#### [PROVIDED RECORDS]
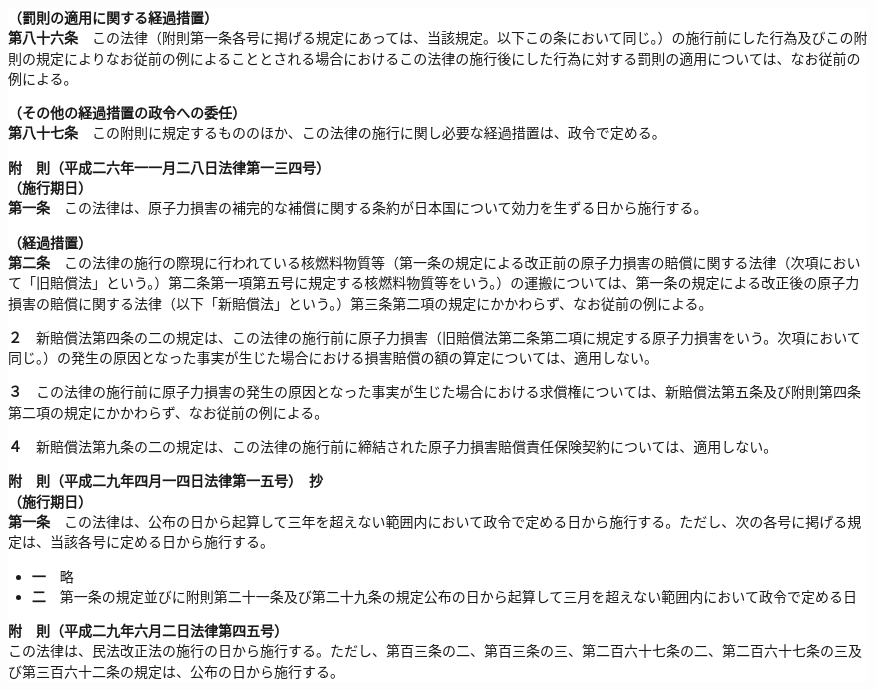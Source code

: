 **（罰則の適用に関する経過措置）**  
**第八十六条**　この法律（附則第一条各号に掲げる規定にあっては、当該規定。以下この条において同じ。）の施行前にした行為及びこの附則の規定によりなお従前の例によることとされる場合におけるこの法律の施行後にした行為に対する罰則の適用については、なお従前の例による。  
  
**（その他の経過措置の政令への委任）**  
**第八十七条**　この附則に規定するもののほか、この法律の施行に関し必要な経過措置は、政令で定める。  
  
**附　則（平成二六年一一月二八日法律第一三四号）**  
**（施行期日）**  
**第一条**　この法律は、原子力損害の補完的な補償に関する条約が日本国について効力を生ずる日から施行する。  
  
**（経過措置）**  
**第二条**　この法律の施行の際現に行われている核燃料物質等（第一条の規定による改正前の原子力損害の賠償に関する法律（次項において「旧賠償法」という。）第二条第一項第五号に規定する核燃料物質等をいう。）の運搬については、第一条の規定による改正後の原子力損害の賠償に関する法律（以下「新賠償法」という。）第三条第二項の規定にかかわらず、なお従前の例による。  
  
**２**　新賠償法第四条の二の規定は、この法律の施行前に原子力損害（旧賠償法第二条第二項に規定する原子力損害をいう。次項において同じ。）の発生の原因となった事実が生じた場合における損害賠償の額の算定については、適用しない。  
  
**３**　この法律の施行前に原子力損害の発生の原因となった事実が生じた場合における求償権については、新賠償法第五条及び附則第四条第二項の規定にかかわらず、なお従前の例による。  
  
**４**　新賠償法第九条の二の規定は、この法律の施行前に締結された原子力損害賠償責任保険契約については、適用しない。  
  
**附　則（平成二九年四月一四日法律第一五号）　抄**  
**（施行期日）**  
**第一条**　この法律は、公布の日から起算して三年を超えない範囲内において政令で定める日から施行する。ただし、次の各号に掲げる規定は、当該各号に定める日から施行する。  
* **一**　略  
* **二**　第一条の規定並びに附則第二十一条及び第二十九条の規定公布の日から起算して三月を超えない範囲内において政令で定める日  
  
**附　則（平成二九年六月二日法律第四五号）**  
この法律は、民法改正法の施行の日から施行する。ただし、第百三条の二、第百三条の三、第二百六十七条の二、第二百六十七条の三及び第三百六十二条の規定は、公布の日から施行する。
==
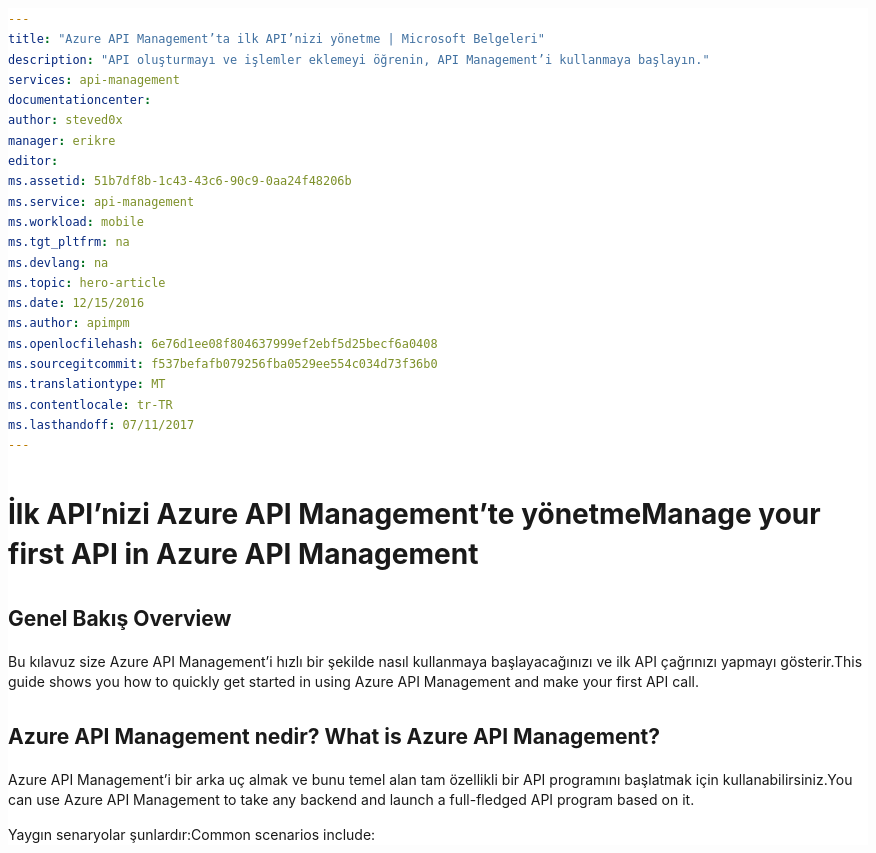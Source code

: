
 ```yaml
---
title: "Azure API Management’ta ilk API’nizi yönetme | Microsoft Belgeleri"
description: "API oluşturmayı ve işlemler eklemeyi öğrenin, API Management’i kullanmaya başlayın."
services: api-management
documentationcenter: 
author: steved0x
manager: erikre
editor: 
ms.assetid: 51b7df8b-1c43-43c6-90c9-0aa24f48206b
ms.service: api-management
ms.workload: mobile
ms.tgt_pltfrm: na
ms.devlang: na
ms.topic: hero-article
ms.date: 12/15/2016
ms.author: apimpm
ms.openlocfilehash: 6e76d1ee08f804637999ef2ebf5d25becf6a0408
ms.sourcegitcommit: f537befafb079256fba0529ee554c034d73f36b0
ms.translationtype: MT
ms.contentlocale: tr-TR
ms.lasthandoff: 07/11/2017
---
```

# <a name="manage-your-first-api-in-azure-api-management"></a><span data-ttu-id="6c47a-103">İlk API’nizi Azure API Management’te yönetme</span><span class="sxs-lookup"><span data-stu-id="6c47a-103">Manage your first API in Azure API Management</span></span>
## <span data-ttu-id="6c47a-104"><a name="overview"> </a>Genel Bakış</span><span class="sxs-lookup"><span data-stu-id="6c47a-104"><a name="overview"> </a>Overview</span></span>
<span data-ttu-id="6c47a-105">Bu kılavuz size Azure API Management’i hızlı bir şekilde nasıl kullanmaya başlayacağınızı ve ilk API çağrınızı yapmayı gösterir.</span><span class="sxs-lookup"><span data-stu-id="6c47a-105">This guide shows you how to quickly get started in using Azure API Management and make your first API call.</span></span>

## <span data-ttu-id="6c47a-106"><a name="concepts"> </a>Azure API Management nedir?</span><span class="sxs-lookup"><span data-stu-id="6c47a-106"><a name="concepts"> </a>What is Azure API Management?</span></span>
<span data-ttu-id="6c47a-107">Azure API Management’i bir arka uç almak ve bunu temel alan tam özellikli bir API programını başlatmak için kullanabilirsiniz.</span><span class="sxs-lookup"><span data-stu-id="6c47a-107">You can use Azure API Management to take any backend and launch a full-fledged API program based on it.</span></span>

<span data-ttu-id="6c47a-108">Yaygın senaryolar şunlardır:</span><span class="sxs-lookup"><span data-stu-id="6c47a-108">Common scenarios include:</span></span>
==
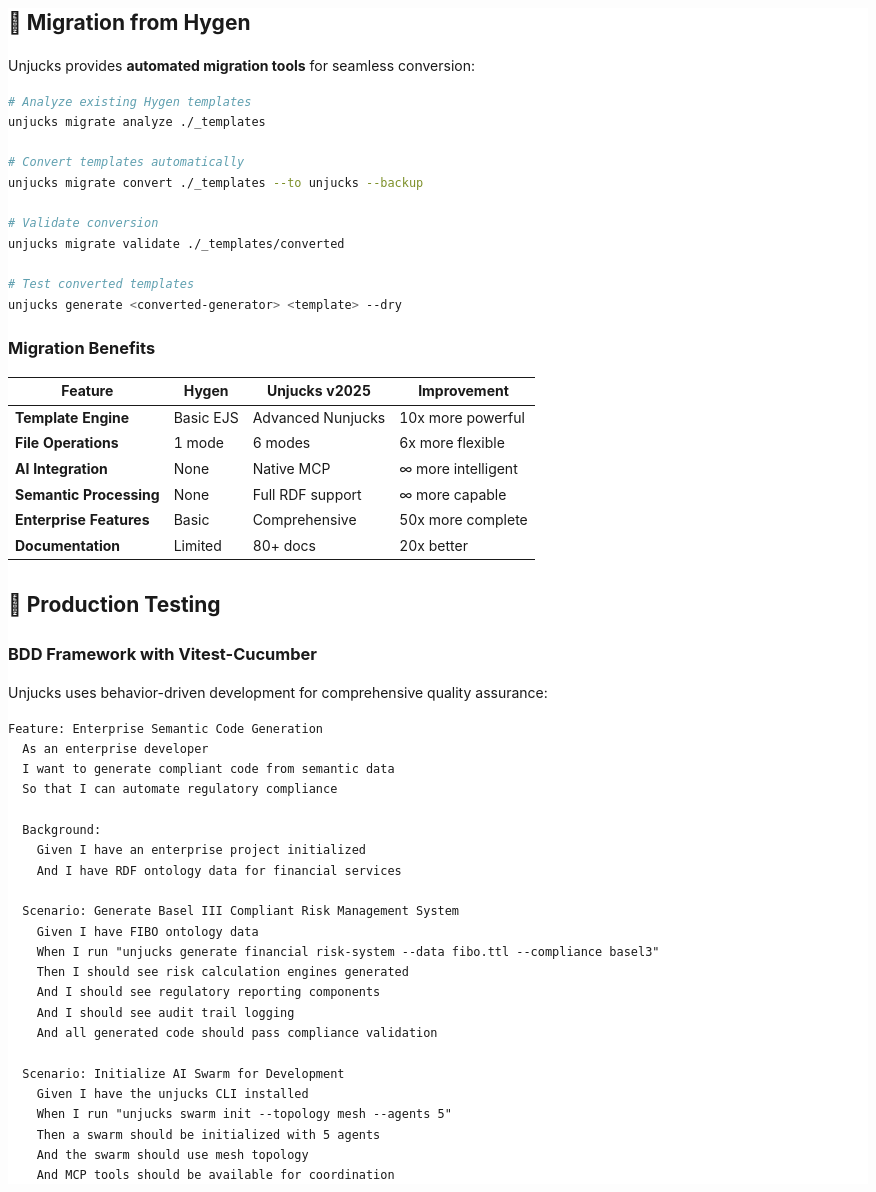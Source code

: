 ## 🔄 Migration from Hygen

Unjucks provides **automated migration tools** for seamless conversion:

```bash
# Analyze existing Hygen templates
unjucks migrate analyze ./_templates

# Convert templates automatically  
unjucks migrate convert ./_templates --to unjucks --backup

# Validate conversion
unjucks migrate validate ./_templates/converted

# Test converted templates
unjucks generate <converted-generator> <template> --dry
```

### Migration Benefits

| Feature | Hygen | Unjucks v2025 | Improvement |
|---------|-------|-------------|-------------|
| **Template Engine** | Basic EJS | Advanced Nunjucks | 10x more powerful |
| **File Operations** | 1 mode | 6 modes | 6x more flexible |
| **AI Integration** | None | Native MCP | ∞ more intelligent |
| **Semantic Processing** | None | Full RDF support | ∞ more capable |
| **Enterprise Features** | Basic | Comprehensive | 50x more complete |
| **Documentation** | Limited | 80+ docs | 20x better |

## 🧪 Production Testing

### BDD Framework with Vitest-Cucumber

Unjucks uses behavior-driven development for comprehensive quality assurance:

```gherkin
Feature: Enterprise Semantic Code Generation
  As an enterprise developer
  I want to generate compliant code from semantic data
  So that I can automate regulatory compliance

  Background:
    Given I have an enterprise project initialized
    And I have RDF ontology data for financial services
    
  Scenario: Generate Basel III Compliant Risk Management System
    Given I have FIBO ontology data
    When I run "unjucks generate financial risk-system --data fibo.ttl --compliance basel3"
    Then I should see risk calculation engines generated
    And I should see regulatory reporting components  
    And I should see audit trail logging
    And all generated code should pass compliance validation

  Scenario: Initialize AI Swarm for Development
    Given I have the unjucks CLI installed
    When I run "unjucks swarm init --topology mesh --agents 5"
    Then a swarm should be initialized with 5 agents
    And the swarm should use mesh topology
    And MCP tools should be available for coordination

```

#### [AIM OF THE EXERCISE]
For every line of the material that holds the word "yönetme", make a copy.

#### [WRITTEN RESPONSE]
title: "Azure API Management’ta ilk API’nizi yönetme | Microsoft Belgeleri"
# <a name="manage-your-first-api-in-azure-api-management"></a><span data-ttu-id="6c47a-103">İlk API’nizi Azure API Management’te yönetme</span><span class="sxs-lookup"><span data-stu-id="6c47a-103">Manage your first API in Azure API Management</span></span>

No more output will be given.